Slowing Hicks street Speedway

Is this sign needed next on Hicks Street?  

Unless otherwise noted, the speed limit on all NYC streets is 30mph. However, many drivers routinely break that speed and evade ticketing by our police department so in recent years the Department of Transportation has changed the approach to ensuring safer streets. From striping new lanes, narrowing certain streets, and installing many bike lanes, new techniques have been added to the city’s toolkit, the Street Design Manual.
 
One Cobble Hill street sorely in need of such traffic calming is Hicks Street, the road adjacent to the BQE trench that was the recent site of tragic fatality. Last week the Department of Transportation installed a digital speed sign to put drivers on alert. DNAinfo has more on the issue…

“The speed sign is a simple, but smart way to put drivers on alert,” said Dave ‘Paco’ Abraham, vice president of the Cobble Hill Association. “But it’s just one small step forward.”

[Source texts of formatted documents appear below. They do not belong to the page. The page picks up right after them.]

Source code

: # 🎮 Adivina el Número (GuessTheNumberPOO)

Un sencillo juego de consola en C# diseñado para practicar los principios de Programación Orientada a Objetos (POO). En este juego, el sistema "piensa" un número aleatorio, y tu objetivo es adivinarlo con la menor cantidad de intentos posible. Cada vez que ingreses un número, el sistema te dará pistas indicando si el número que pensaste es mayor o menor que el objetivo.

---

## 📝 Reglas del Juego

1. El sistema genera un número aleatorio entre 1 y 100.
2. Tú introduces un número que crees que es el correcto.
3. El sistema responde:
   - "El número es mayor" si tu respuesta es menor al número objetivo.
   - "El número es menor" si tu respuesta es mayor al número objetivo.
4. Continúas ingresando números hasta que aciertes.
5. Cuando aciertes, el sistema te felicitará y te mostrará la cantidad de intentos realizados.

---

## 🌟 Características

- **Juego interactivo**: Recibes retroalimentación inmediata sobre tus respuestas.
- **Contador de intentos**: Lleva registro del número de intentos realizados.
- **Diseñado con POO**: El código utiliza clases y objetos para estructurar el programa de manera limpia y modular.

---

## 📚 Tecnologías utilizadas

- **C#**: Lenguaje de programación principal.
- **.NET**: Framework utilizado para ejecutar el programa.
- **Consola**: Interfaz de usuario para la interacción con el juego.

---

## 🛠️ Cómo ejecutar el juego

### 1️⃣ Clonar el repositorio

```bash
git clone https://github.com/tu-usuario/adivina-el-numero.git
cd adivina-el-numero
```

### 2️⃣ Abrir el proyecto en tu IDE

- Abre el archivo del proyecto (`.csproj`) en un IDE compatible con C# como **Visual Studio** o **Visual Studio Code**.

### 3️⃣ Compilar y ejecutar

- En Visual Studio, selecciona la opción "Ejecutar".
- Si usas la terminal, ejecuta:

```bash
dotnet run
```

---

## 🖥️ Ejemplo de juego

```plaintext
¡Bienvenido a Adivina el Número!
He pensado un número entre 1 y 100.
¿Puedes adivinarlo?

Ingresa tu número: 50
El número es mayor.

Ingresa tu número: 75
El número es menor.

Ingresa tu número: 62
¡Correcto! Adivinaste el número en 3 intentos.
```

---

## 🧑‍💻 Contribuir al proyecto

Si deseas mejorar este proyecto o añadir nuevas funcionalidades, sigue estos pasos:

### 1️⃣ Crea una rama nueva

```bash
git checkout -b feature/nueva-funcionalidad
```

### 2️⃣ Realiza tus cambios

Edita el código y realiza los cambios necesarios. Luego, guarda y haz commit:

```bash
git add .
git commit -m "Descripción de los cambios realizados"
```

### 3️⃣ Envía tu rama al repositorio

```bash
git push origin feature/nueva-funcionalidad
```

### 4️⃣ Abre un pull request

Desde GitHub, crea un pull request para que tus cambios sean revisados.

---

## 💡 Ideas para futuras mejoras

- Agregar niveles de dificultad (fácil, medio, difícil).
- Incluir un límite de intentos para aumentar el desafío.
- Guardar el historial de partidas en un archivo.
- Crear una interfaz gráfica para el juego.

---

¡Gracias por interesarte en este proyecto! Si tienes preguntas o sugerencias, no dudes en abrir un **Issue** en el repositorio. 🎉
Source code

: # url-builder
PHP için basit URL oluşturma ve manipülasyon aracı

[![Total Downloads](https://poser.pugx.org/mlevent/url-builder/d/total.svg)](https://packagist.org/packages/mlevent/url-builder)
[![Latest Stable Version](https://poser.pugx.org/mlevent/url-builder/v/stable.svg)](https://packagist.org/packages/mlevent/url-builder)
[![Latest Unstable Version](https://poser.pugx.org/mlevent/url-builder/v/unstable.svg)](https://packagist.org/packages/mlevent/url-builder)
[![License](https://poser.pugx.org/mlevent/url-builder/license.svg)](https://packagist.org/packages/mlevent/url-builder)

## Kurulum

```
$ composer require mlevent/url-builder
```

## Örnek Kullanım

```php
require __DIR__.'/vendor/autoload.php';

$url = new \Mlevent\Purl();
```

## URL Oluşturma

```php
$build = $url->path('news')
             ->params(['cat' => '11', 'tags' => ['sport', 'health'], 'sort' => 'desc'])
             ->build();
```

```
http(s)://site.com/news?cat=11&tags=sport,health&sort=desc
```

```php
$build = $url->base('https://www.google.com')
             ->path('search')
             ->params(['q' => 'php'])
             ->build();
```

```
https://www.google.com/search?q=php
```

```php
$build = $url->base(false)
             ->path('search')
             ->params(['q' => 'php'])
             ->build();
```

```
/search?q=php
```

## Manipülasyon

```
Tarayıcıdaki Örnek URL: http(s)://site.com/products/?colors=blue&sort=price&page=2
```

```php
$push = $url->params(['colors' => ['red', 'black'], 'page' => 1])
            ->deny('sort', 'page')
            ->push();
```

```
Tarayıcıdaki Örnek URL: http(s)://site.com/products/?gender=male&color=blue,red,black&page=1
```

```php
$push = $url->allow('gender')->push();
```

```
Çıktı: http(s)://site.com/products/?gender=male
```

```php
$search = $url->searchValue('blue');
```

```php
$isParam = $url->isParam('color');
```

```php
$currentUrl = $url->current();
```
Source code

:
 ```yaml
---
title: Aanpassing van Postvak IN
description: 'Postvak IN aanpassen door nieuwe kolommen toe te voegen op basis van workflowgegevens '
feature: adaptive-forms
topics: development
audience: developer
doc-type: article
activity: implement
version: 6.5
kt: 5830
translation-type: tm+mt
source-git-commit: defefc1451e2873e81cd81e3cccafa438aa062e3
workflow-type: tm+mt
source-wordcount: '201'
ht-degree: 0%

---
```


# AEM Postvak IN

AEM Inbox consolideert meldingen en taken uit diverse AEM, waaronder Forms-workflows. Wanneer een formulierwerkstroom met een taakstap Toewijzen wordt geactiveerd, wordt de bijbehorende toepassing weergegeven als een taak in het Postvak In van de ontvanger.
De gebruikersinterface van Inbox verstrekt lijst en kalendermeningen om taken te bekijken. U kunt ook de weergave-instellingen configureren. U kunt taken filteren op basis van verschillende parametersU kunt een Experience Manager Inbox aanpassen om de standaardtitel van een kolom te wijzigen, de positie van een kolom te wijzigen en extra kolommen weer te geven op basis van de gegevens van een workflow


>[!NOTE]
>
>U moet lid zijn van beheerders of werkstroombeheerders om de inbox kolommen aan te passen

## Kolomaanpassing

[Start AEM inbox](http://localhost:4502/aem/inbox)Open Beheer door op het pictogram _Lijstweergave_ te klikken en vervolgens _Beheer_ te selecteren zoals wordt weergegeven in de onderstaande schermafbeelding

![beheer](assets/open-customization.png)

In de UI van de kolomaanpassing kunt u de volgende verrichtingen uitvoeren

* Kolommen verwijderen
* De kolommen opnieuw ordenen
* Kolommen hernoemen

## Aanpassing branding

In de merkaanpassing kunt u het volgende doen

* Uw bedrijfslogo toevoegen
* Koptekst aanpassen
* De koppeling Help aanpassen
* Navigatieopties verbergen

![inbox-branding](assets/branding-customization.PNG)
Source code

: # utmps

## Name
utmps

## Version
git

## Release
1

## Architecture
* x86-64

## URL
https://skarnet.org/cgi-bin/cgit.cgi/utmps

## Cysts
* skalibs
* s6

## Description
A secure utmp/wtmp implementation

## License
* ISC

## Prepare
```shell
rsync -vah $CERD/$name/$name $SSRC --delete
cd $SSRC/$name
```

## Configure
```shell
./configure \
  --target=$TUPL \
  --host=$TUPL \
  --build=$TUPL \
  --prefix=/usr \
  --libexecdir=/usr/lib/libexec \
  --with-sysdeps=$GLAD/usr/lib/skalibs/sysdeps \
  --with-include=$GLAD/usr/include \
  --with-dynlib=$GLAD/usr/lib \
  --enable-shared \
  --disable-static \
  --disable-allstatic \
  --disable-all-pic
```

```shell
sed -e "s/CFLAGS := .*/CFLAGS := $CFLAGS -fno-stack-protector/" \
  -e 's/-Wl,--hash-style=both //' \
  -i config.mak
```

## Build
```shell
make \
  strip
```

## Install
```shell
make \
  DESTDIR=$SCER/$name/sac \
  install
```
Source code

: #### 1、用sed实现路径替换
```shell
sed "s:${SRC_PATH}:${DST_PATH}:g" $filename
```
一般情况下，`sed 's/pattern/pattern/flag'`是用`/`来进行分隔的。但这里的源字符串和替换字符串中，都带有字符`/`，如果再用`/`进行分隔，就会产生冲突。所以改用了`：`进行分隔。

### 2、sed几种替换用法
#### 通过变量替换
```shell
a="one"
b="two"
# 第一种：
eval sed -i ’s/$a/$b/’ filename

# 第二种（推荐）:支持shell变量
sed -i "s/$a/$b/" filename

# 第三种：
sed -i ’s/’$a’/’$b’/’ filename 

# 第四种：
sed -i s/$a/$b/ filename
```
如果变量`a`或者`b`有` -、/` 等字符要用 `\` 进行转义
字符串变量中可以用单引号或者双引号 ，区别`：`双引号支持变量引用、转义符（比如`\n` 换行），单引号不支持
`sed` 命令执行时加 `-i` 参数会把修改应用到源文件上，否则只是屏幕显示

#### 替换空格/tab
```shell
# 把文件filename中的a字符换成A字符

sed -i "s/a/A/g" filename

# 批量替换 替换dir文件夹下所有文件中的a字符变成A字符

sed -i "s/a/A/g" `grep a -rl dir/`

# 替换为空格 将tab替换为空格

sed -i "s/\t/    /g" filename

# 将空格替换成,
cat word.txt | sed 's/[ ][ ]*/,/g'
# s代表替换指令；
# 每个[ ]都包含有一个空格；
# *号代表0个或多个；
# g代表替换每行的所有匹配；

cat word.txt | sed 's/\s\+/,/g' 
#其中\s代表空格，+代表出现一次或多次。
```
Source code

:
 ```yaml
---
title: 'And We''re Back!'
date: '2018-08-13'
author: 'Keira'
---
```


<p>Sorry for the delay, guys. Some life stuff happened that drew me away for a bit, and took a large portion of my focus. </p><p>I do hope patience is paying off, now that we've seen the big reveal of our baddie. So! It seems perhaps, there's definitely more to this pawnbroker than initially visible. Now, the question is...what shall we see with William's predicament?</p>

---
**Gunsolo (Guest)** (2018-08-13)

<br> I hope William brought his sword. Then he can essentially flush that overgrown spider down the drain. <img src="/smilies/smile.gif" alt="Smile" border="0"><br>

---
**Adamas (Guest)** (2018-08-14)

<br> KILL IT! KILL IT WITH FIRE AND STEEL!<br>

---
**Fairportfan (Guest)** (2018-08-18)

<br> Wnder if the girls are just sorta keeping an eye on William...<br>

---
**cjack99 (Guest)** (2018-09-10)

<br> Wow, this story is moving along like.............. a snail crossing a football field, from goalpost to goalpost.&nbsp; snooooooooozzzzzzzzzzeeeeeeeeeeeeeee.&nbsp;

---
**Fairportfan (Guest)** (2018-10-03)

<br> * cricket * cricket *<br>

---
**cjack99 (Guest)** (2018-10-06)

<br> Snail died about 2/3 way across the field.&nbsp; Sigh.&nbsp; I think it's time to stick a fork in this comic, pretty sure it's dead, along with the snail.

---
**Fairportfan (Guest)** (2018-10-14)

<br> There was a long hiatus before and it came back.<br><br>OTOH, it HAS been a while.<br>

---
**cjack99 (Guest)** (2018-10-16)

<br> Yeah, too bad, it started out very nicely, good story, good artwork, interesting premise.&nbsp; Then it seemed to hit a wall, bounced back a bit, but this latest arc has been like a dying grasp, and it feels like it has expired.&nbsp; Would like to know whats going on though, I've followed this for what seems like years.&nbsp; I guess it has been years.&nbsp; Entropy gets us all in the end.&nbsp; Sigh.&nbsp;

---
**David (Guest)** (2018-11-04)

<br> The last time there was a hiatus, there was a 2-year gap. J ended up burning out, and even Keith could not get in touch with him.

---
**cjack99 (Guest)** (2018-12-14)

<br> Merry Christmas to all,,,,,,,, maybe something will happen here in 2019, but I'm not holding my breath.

For years the Cobble Hill Association has joined with other civic groups asking our elected officials to Fix the Ditch with both traffic calming and landscaping on Hicks Street as well as bike/ped pedestrian bridges that would link the streets cut in half by Robert Moses’ trench so many decades ago. Congresswoman Nydia Velazquez secured federal transportation funds to develop The BQE Enhancement Study and hundreds of residents came to workshops to help create a series of potential improvements that are a piece-meal, but practical approach. Its imperative upon residents and local civic groups to continue demanding improvements, and with the Enhancement Study now laying out a clear path to that goal, its imperative upon all of our local elected officials to secure the funds to make a safer Hicks street a reality.